Return exactly the lines of the records below, starting at the line that contains "model.py: Contains the" and ending at the line that contains "1. Clone the Repository", with both of those lines kept.

*** Supplied entries Section Begins ***

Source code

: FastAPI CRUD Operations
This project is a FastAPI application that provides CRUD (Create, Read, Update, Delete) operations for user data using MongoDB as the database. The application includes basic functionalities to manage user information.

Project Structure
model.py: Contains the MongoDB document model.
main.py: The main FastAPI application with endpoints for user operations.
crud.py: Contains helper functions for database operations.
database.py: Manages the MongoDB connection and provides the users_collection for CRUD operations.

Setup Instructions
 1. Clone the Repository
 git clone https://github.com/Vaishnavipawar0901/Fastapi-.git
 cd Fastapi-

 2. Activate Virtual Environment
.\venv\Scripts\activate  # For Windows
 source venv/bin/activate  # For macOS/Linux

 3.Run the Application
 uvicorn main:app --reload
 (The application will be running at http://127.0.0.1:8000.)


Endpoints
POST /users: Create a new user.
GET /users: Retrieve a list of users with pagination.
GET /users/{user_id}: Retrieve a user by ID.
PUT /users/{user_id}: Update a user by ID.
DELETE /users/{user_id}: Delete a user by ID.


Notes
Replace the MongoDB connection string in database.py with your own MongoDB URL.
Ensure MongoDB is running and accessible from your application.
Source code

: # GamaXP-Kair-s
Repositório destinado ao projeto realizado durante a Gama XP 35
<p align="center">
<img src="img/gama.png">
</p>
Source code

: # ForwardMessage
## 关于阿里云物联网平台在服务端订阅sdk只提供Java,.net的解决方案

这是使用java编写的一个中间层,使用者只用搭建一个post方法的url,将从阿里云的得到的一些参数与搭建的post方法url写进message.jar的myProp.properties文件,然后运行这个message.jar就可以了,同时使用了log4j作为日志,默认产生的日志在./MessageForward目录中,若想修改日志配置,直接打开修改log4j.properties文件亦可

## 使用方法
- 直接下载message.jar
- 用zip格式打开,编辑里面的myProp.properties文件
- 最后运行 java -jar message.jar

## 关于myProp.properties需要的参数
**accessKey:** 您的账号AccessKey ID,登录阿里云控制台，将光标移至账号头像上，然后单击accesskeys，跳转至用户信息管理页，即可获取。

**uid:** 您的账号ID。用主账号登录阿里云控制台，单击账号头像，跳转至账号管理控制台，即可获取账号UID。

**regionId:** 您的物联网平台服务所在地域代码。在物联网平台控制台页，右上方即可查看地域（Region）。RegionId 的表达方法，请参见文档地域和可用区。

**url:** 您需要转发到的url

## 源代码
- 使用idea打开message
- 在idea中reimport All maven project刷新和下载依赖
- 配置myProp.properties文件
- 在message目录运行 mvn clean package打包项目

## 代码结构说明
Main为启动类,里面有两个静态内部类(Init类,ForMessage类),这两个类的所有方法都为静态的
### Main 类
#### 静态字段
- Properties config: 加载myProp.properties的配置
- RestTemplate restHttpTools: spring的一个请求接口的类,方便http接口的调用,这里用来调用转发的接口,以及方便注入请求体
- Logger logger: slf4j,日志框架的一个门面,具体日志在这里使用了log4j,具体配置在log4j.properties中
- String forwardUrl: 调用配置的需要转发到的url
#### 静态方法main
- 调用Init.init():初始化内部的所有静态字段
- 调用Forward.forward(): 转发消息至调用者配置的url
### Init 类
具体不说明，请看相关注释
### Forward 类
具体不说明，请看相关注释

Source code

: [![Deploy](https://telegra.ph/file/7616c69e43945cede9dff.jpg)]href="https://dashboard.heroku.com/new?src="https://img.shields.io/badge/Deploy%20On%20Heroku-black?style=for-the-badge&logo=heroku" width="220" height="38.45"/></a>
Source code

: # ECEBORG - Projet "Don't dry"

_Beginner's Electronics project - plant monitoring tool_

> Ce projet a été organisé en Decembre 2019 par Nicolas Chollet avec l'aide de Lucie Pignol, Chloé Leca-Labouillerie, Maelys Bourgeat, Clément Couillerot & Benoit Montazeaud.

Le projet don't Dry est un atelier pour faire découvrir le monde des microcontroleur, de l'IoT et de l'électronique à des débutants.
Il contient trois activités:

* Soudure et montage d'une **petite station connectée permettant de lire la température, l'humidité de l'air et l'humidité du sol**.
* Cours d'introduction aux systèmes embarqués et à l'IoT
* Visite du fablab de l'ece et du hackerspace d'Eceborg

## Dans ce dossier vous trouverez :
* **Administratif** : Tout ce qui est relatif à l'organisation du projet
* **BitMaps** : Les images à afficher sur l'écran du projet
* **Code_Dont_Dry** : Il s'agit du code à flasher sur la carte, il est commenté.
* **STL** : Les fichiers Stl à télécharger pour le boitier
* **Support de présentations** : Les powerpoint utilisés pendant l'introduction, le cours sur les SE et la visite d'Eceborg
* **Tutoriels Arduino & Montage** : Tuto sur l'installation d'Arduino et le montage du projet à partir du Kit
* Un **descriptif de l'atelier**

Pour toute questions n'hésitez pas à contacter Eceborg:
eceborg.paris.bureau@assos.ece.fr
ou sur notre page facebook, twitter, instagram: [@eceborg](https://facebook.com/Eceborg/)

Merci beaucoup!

*** Supplied entries Section Ends ***

Output for this exercise
model.py: Contains the MongoDB document model.
main.py: The main FastAPI application with endpoints for user operations.
crud.py: Contains helper functions for database operations.
database.py: Manages the MongoDB connection and provides the users_collection for CRUD operations.

Setup Instructions
 1. Clone the Repository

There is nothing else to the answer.